Task directions:
Copy out each record that follows exactly, and omit any picture you find.

++++++++

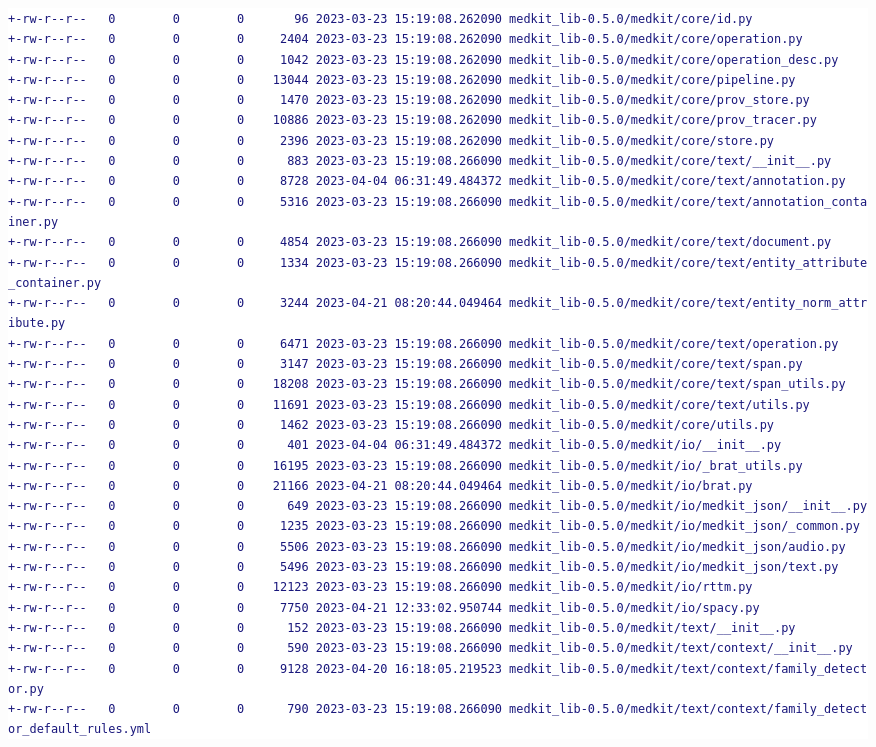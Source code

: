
 ```diff
+-rw-r--r--   0        0        0       96 2023-03-23 15:19:08.262090 medkit_lib-0.5.0/medkit/core/id.py
+-rw-r--r--   0        0        0     2404 2023-03-23 15:19:08.262090 medkit_lib-0.5.0/medkit/core/operation.py
+-rw-r--r--   0        0        0     1042 2023-03-23 15:19:08.262090 medkit_lib-0.5.0/medkit/core/operation_desc.py
+-rw-r--r--   0        0        0    13044 2023-03-23 15:19:08.262090 medkit_lib-0.5.0/medkit/core/pipeline.py
+-rw-r--r--   0        0        0     1470 2023-03-23 15:19:08.262090 medkit_lib-0.5.0/medkit/core/prov_store.py
+-rw-r--r--   0        0        0    10886 2023-03-23 15:19:08.262090 medkit_lib-0.5.0/medkit/core/prov_tracer.py
+-rw-r--r--   0        0        0     2396 2023-03-23 15:19:08.262090 medkit_lib-0.5.0/medkit/core/store.py
+-rw-r--r--   0        0        0      883 2023-03-23 15:19:08.266090 medkit_lib-0.5.0/medkit/core/text/__init__.py
+-rw-r--r--   0        0        0     8728 2023-04-04 06:31:49.484372 medkit_lib-0.5.0/medkit/core/text/annotation.py
+-rw-r--r--   0        0        0     5316 2023-03-23 15:19:08.266090 medkit_lib-0.5.0/medkit/core/text/annotation_container.py
+-rw-r--r--   0        0        0     4854 2023-03-23 15:19:08.266090 medkit_lib-0.5.0/medkit/core/text/document.py
+-rw-r--r--   0        0        0     1334 2023-03-23 15:19:08.266090 medkit_lib-0.5.0/medkit/core/text/entity_attribute_container.py
+-rw-r--r--   0        0        0     3244 2023-04-21 08:20:44.049464 medkit_lib-0.5.0/medkit/core/text/entity_norm_attribute.py
+-rw-r--r--   0        0        0     6471 2023-03-23 15:19:08.266090 medkit_lib-0.5.0/medkit/core/text/operation.py
+-rw-r--r--   0        0        0     3147 2023-03-23 15:19:08.266090 medkit_lib-0.5.0/medkit/core/text/span.py
+-rw-r--r--   0        0        0    18208 2023-03-23 15:19:08.266090 medkit_lib-0.5.0/medkit/core/text/span_utils.py
+-rw-r--r--   0        0        0    11691 2023-03-23 15:19:08.266090 medkit_lib-0.5.0/medkit/core/text/utils.py
+-rw-r--r--   0        0        0     1462 2023-03-23 15:19:08.266090 medkit_lib-0.5.0/medkit/core/utils.py
+-rw-r--r--   0        0        0      401 2023-04-04 06:31:49.484372 medkit_lib-0.5.0/medkit/io/__init__.py
+-rw-r--r--   0        0        0    16195 2023-03-23 15:19:08.266090 medkit_lib-0.5.0/medkit/io/_brat_utils.py
+-rw-r--r--   0        0        0    21166 2023-04-21 08:20:44.049464 medkit_lib-0.5.0/medkit/io/brat.py
+-rw-r--r--   0        0        0      649 2023-03-23 15:19:08.266090 medkit_lib-0.5.0/medkit/io/medkit_json/__init__.py
+-rw-r--r--   0        0        0     1235 2023-03-23 15:19:08.266090 medkit_lib-0.5.0/medkit/io/medkit_json/_common.py
+-rw-r--r--   0        0        0     5506 2023-03-23 15:19:08.266090 medkit_lib-0.5.0/medkit/io/medkit_json/audio.py
+-rw-r--r--   0        0        0     5496 2023-03-23 15:19:08.266090 medkit_lib-0.5.0/medkit/io/medkit_json/text.py
+-rw-r--r--   0        0        0    12123 2023-03-23 15:19:08.266090 medkit_lib-0.5.0/medkit/io/rttm.py
+-rw-r--r--   0        0        0     7750 2023-04-21 12:33:02.950744 medkit_lib-0.5.0/medkit/io/spacy.py
+-rw-r--r--   0        0        0      152 2023-03-23 15:19:08.266090 medkit_lib-0.5.0/medkit/text/__init__.py
+-rw-r--r--   0        0        0      590 2023-03-23 15:19:08.266090 medkit_lib-0.5.0/medkit/text/context/__init__.py
+-rw-r--r--   0        0        0     9128 2023-04-20 16:18:05.219523 medkit_lib-0.5.0/medkit/text/context/family_detector.py
+-rw-r--r--   0        0        0      790 2023-03-23 15:19:08.266090 medkit_lib-0.5.0/medkit/text/context/family_detector_default_rules.yml
```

++++++++

Finished exercise:
Source code

:
 ```diff
+-rw-r--r--   0        0        0       96 2023-03-23 15:19:08.262090 medkit_lib-0.5.0/medkit/core/id.py
+-rw-r--r--   0        0        0     2404 2023-03-23 15:19:08.262090 medkit_lib-0.5.0/medkit/core/operation.py
+-rw-r--r--   0        0        0     1042 2023-03-23 15:19:08.262090 medkit_lib-0.5.0/medkit/core/operation_desc.py
+-rw-r--r--   0        0        0    13044 2023-03-23 15:19:08.262090 medkit_lib-0.5.0/medkit/core/pipeline.py
+-rw-r--r--   0        0        0     1470 2023-03-23 15:19:08.262090 medkit_lib-0.5.0/medkit/core/prov_store.py
+-rw-r--r--   0        0        0    10886 2023-03-23 15:19:08.262090 medkit_lib-0.5.0/medkit/core/prov_tracer.py
+-rw-r--r--   0        0        0     2396 2023-03-23 15:19:08.262090 medkit_lib-0.5.0/medkit/core/store.py
+-rw-r--r--   0        0        0      883 2023-03-23 15:19:08.266090 medkit_lib-0.5.0/medkit/core/text/__init__.py
+-rw-r--r--   0        0        0     8728 2023-04-04 06:31:49.484372 medkit_lib-0.5.0/medkit/core/text/annotation.py
+-rw-r--r--   0        0        0     5316 2023-03-23 15:19:08.266090 medkit_lib-0.5.0/medkit/core/text/annotation_container.py
+-rw-r--r--   0        0        0     4854 2023-03-23 15:19:08.266090 medkit_lib-0.5.0/medkit/core/text/document.py
+-rw-r--r--   0        0        0     1334 2023-03-23 15:19:08.266090 medkit_lib-0.5.0/medkit/core/text/entity_attribute_container.py
+-rw-r--r--   0        0        0     3244 2023-04-21 08:20:44.049464 medkit_lib-0.5.0/medkit/core/text/entity_norm_attribute.py
+-rw-r--r--   0        0        0     6471 2023-03-23 15:19:08.266090 medkit_lib-0.5.0/medkit/core/text/operation.py
+-rw-r--r--   0        0        0     3147 2023-03-23 15:19:08.266090 medkit_lib-0.5.0/medkit/core/text/span.py
+-rw-r--r--   0        0        0    18208 2023-03-23 15:19:08.266090 medkit_lib-0.5.0/medkit/core/text/span_utils.py
+-rw-r--r--   0        0        0    11691 2023-03-23 15:19:08.266090 medkit_lib-0.5.0/medkit/core/text/utils.py
+-rw-r--r--   0        0        0     1462 2023-03-23 15:19:08.266090 medkit_lib-0.5.0/medkit/core/utils.py
+-rw-r--r--   0        0        0      401 2023-04-04 06:31:49.484372 medkit_lib-0.5.0/medkit/io/__init__.py
+-rw-r--r--   0        0        0    16195 2023-03-23 15:19:08.266090 medkit_lib-0.5.0/medkit/io/_brat_utils.py
+-rw-r--r--   0        0        0    21166 2023-04-21 08:20:44.049464 medkit_lib-0.5.0/medkit/io/brat.py
+-rw-r--r--   0        0        0      649 2023-03-23 15:19:08.266090 medkit_lib-0.5.0/medkit/io/medkit_json/__init__.py
+-rw-r--r--   0        0        0     1235 2023-03-23 15:19:08.266090 medkit_lib-0.5.0/medkit/io/medkit_json/_common.py
+-rw-r--r--   0        0        0     5506 2023-03-23 15:19:08.266090 medkit_lib-0.5.0/medkit/io/medkit_json/audio.py
+-rw-r--r--   0        0        0     5496 2023-03-23 15:19:08.266090 medkit_lib-0.5.0/medkit/io/medkit_json/text.py
+-rw-r--r--   0        0        0    12123 2023-03-23 15:19:08.266090 medkit_lib-0.5.0/medkit/io/rttm.py
+-rw-r--r--   0        0        0     7750 2023-04-21 12:33:02.950744 medkit_lib-0.5.0/medkit/io/spacy.py
+-rw-r--r--   0        0        0      152 2023-03-23 15:19:08.266090 medkit_lib-0.5.0/medkit/text/__init__.py
+-rw-r--r--   0        0        0      590 2023-03-23 15:19:08.266090 medkit_lib-0.5.0/medkit/text/context/__init__.py
+-rw-r--r--   0        0        0     9128 2023-04-20 16:18:05.219523 medkit_lib-0.5.0/medkit/text/context/family_detector.py
+-rw-r--r--   0        0        0      790 2023-03-23 15:19:08.266090 medkit_lib-0.5.0/medkit/text/context/family_detector_default_rules.yml
```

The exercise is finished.